Touted for their convenience and home security services, smart home technologies like app-controlled locks, lights and appliances could be reinforcing gender stereotypes and restricting women’s freedom.

Smart home tech sexist, sparks security fears for women: study

A new study [pdf] from Monash and RMIT universities, along with Intel, found that women were increasingly worried about being spied on or being locked out of their homes.

Both men and women were also concerned about the growing amount of “digital housekeeping” needed to set up and maintain smart home tech, especially when buggy systems started to become a persistent problem.

The research looked at 31 Australian households, with users mostly aged between 35 and 54 years on incomes over $156,000.

Specifically, the researchers looked at the Three Ps underpinning Intel’s vision for smart homes: protection, productivity, and pleasure.

Protection was found to be a particularly problematic area, especially with web-connected cameras and smart door locks designed to enhance security and give parents and pet owners peace of mind while away.

“Some householders were concerned that these devices could be used to invade the privacy of others without their knowledge or consent, and potentially exacerbate domestic violence situations by, for example, using a smart lock to restrict access to the house,” lead author, associate professor Yolande Strengers from Monash University said.

From a productivity perspective, automation of household chores and centralised scheduling of family reminders and shopping lists proved to be a hit with users as expected, but the coordination of these tasks by a female-voiced virtual assistant did bother some users.

One of the participants in the study, CEO and single parent Angela*, said Google Home was a helpful tool to help her organise her professional and family lives.

“However, as a feminist, Angela was also disturbed by the feminised voices of her digital home and work assistants,” noted study co-author Dr Jenny Kennedy, from RMIT’s Digital Ethnography Research Centre.

“She had deliberately changed their voices to a man’s to challenge gendered stereotypes of feminised cleaning and administrative roles and avoid reinforcing these assumptions with her two sons.”

Strengers added that although the potential for smart home technology is huge, “there are also a number of important gender concerns that need to be explicitly considered by the human computer interaction design community in the further development of these devices”.

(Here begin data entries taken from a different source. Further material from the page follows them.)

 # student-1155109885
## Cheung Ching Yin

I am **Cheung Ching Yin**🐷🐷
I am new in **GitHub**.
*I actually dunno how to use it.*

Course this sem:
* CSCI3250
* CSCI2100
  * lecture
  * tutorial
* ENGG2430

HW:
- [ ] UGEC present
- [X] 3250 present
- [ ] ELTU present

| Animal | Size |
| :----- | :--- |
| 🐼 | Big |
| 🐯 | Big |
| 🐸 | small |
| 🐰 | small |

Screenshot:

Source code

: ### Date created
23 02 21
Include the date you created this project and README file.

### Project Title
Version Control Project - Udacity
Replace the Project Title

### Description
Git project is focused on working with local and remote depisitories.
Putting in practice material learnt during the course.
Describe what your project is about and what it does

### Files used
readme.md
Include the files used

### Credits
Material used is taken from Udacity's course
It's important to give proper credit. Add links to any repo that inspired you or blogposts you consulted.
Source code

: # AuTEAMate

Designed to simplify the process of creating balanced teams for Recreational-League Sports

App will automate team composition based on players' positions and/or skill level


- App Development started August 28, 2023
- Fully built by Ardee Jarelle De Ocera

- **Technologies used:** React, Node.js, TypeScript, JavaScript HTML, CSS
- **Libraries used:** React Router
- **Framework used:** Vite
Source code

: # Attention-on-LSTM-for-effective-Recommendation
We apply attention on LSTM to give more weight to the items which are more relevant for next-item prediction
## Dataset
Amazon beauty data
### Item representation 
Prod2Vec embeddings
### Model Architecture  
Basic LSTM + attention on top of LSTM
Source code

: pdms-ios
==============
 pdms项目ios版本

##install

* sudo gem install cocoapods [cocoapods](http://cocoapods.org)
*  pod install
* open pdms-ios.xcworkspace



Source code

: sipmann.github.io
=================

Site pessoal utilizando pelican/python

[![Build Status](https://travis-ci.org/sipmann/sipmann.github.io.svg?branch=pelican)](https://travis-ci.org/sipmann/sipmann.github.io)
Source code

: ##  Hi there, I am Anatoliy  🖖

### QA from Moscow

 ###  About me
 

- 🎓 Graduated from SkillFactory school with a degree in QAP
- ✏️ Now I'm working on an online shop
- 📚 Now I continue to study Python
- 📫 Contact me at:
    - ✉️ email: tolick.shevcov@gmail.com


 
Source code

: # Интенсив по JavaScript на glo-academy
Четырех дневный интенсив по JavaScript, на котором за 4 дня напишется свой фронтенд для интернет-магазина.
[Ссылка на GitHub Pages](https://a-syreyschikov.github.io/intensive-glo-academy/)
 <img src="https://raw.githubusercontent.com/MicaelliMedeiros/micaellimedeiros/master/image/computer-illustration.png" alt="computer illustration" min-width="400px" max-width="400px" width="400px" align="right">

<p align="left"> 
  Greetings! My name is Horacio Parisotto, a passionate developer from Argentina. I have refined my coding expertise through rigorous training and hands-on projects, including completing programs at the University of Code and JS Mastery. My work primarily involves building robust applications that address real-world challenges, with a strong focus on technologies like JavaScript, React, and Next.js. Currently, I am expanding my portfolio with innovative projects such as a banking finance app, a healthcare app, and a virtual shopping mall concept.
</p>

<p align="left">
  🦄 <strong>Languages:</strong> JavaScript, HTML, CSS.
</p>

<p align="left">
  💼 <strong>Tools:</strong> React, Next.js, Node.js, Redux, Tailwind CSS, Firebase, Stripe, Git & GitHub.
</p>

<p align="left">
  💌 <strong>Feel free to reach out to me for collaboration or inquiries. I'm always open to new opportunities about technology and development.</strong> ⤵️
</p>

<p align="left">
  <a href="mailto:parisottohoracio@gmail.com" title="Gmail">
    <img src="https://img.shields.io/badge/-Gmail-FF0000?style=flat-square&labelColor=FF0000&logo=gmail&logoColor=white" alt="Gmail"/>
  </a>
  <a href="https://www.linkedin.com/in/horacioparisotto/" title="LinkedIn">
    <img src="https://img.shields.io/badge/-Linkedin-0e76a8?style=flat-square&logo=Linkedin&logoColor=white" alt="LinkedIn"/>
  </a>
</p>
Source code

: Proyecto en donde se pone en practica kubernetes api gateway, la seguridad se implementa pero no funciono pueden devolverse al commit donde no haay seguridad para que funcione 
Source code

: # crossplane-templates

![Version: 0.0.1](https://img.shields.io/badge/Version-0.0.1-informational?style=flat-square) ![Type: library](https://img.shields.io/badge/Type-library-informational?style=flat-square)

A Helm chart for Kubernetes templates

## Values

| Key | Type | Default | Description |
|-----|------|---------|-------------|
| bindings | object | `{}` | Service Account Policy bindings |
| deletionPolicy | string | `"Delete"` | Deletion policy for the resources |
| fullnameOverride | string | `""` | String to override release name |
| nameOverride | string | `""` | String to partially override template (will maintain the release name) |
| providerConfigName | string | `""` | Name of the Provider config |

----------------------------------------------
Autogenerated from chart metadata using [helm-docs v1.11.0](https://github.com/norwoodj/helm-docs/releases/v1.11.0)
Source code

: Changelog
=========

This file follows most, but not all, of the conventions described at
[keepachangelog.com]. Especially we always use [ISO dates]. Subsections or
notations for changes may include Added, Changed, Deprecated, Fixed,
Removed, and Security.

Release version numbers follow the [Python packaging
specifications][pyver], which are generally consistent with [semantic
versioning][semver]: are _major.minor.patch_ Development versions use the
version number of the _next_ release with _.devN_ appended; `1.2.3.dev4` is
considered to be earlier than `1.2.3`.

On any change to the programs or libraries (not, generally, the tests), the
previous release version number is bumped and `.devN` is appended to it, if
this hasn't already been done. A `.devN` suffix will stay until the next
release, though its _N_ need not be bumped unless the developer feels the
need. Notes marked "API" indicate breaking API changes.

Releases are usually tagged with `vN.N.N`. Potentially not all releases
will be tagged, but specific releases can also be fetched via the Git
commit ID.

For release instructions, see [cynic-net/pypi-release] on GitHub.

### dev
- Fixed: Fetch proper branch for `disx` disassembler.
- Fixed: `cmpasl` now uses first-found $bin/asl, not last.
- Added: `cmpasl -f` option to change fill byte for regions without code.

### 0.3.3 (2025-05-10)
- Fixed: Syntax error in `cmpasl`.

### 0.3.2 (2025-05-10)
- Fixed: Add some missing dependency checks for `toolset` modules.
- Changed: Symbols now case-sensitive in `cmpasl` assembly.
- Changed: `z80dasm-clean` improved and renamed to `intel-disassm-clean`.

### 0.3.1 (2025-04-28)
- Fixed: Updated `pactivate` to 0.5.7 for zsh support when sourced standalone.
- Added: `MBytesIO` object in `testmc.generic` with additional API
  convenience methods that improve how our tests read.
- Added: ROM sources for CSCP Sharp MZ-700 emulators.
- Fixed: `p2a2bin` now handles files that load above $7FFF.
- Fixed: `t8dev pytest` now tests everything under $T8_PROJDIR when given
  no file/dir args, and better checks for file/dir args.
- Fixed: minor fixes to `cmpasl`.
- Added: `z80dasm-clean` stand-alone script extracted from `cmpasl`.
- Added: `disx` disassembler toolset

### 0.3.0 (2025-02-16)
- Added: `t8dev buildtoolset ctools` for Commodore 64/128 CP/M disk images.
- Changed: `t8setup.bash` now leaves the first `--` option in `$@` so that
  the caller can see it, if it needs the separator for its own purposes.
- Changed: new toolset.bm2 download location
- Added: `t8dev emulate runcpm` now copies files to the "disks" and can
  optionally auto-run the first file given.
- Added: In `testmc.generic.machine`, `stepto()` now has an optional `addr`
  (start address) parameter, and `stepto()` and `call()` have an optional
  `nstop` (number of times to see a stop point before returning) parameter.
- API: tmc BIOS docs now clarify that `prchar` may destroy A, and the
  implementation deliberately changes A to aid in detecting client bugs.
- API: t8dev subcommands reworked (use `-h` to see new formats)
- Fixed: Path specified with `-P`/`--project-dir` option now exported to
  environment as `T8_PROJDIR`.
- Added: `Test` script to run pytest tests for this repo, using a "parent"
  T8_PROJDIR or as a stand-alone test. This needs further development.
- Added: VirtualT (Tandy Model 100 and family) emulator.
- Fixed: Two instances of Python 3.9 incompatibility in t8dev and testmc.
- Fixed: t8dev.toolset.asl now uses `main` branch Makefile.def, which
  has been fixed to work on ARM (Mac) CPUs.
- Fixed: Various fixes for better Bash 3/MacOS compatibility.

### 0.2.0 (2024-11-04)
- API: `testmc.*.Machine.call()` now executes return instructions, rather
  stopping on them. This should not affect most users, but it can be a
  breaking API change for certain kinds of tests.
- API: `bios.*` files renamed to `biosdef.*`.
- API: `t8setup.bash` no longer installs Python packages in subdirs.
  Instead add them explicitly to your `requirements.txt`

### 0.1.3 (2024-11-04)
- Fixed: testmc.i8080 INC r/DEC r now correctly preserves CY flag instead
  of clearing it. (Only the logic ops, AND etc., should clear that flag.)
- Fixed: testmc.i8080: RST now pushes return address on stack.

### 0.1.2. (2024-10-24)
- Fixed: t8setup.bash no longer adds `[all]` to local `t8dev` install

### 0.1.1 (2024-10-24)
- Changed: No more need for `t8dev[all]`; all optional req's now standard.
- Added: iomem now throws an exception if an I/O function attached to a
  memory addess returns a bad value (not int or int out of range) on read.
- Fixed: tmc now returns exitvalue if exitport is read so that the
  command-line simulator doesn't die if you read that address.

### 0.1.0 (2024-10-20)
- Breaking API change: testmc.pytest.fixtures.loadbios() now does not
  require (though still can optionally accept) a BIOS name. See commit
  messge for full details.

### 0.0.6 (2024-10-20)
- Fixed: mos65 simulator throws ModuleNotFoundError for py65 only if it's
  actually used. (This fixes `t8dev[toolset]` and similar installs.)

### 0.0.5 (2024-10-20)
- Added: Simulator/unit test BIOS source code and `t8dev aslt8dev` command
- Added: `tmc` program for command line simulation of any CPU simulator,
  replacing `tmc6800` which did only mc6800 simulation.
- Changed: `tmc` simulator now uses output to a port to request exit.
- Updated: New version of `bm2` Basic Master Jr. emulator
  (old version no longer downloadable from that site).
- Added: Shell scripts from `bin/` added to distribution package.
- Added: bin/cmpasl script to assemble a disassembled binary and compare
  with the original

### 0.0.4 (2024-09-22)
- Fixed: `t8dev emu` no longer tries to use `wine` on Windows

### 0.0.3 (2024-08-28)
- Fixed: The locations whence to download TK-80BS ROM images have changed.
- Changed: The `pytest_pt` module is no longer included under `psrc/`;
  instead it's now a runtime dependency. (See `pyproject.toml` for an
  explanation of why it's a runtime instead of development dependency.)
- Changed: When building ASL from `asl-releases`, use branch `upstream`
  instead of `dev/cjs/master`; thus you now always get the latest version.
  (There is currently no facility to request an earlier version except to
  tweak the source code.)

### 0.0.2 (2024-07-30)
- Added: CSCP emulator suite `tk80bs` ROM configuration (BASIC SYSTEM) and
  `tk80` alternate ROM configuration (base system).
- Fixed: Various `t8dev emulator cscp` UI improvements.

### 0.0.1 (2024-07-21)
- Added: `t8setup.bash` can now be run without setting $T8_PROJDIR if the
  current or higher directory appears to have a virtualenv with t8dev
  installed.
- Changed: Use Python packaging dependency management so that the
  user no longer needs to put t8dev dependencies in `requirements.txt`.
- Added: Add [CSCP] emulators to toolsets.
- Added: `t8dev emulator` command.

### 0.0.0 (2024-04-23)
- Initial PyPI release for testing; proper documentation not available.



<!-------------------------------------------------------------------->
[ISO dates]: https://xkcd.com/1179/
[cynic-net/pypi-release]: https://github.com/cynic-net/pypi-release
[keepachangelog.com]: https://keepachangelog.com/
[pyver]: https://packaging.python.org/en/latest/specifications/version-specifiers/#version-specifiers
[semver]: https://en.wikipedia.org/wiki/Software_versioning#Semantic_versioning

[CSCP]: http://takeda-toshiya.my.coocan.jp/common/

“In the current smart home market, it is mainly men who are designing and selling smart home technologies, and also mainly men who are responsible for setting up, maintaining and introducing smart home to other householders.

“This affects the types of devices that get designed, and their potential benefits and usefulness to other householders. In particular, women on the whole are currently underrepresented and underserved by the industry.”

*study participants had their names changed to preserve their privacy.